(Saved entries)
[Start of Attachment]

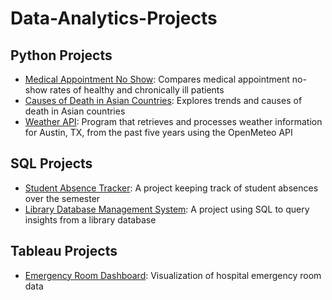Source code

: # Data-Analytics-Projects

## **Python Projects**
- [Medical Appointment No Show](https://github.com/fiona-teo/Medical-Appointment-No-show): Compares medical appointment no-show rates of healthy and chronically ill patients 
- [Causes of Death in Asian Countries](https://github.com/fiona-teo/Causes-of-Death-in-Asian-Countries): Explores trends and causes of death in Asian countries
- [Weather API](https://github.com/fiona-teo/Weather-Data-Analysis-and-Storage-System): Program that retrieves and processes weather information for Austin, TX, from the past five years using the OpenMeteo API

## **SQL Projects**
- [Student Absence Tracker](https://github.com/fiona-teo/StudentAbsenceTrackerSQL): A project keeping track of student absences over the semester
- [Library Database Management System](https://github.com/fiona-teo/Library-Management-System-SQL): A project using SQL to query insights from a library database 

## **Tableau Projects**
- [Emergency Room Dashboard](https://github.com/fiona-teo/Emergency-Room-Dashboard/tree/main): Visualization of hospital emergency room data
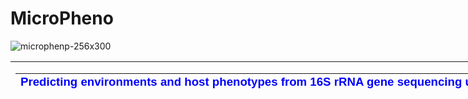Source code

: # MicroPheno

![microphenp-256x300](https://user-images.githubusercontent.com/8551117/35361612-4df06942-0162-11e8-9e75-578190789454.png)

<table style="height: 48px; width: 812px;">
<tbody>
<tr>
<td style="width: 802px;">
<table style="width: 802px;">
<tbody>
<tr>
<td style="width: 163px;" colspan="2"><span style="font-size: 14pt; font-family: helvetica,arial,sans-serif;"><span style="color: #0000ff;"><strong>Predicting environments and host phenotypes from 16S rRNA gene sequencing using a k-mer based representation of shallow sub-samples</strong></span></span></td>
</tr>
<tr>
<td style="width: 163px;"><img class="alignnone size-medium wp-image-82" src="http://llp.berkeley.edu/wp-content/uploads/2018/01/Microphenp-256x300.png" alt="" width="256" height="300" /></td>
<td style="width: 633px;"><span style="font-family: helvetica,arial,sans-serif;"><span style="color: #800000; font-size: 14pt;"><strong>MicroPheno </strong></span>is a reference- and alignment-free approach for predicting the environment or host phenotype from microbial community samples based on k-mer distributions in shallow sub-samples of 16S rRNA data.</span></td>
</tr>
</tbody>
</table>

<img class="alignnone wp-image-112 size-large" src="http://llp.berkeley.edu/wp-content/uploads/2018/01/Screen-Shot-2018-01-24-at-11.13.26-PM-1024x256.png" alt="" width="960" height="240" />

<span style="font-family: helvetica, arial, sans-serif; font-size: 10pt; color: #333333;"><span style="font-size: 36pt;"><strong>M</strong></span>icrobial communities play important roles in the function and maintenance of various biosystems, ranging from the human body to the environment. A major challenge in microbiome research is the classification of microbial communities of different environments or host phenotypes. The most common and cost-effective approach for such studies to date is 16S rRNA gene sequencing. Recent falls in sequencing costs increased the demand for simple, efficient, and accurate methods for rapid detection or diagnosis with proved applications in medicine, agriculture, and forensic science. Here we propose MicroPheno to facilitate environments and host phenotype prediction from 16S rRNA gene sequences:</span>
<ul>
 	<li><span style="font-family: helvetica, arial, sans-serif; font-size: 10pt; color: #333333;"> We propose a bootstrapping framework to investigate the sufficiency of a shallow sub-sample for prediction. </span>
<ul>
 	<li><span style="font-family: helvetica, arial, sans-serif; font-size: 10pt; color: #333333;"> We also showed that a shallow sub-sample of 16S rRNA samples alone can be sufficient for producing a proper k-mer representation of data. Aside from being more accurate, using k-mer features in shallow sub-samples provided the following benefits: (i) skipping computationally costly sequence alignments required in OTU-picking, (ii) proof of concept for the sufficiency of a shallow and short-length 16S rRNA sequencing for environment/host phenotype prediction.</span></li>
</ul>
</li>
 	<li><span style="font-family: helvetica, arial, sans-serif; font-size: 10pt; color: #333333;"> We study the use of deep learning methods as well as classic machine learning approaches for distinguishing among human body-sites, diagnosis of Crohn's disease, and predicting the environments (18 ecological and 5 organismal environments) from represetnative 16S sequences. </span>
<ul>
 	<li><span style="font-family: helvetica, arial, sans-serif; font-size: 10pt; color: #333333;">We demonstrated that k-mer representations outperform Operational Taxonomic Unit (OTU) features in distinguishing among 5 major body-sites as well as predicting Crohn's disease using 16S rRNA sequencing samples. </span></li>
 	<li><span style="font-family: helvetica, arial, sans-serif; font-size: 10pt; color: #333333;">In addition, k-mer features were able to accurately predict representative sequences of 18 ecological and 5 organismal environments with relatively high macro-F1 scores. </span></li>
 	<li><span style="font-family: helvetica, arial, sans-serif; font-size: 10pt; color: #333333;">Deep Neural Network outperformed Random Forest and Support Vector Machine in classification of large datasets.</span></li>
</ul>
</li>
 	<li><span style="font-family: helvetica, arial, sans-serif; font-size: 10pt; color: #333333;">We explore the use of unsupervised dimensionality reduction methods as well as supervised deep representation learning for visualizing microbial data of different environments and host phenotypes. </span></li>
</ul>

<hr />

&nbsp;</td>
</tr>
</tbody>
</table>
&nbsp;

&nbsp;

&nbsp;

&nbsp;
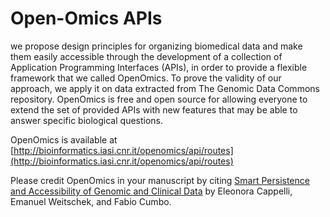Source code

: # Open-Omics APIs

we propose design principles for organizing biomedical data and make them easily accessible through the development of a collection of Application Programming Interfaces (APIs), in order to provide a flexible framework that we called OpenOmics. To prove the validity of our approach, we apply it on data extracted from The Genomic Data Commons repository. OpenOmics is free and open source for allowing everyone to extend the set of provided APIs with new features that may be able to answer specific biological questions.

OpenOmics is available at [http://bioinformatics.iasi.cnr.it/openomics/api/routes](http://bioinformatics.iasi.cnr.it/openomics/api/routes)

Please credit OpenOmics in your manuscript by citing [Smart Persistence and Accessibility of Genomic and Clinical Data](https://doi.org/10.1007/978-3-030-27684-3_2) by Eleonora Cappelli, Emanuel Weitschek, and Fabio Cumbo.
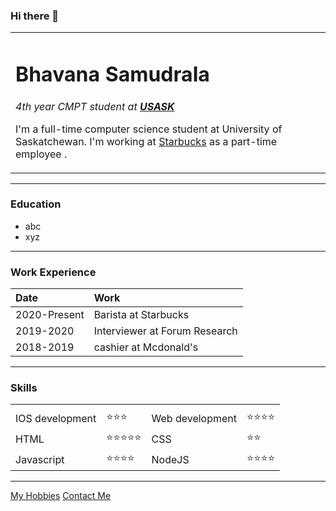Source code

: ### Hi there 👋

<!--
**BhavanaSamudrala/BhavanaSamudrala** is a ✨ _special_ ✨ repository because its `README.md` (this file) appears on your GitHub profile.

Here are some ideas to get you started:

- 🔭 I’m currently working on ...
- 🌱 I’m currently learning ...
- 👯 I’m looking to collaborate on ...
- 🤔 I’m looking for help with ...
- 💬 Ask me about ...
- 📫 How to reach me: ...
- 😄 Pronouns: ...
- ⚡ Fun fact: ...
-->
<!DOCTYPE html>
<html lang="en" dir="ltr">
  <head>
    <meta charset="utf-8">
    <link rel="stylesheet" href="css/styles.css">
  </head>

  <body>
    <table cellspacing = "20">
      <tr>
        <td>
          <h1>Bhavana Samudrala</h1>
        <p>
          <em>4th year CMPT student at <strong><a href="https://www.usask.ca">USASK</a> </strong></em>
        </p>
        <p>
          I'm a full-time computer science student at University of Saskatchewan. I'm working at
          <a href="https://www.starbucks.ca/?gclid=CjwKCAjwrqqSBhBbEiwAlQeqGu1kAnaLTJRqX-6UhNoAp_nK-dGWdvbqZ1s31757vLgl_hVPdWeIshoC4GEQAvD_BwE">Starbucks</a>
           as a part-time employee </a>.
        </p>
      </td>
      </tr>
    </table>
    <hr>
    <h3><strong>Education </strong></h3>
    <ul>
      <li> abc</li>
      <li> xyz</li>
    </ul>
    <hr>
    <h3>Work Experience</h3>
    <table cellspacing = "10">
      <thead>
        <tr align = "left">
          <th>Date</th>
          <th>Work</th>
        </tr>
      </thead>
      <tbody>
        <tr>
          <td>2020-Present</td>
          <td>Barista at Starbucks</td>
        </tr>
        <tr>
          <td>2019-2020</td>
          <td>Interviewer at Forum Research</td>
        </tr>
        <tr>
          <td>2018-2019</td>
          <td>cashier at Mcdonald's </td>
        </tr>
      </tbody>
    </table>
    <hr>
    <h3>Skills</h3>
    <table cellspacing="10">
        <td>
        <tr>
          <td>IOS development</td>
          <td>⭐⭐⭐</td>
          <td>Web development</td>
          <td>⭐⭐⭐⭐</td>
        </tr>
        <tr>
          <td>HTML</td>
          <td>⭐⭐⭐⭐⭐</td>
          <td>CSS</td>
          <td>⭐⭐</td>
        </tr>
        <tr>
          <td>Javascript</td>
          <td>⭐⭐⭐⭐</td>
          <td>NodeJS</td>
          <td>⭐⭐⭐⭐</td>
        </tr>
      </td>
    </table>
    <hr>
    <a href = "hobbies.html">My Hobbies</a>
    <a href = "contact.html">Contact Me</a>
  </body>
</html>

[End of Attachment]

*Task objective*. Quote only what lies between the first line of the records and the line containing "## **SQL Projects**", please, including both lines and excluding images.

*Exercise response*.
Source code

: # Data-Analytics-Projects

## **Python Projects**
- [Medical Appointment No Show](https://github.com/fiona-teo/Medical-Appointment-No-show): Compares medical appointment no-show rates of healthy and chronically ill patients 
- [Causes of Death in Asian Countries](https://github.com/fiona-teo/Causes-of-Death-in-Asian-Countries): Explores trends and causes of death in Asian countries
- [Weather API](https://github.com/fiona-teo/Weather-Data-Analysis-and-Storage-System): Program that retrieves and processes weather information for Austin, TX, from the past five years using the OpenMeteo API

## **SQL Projects**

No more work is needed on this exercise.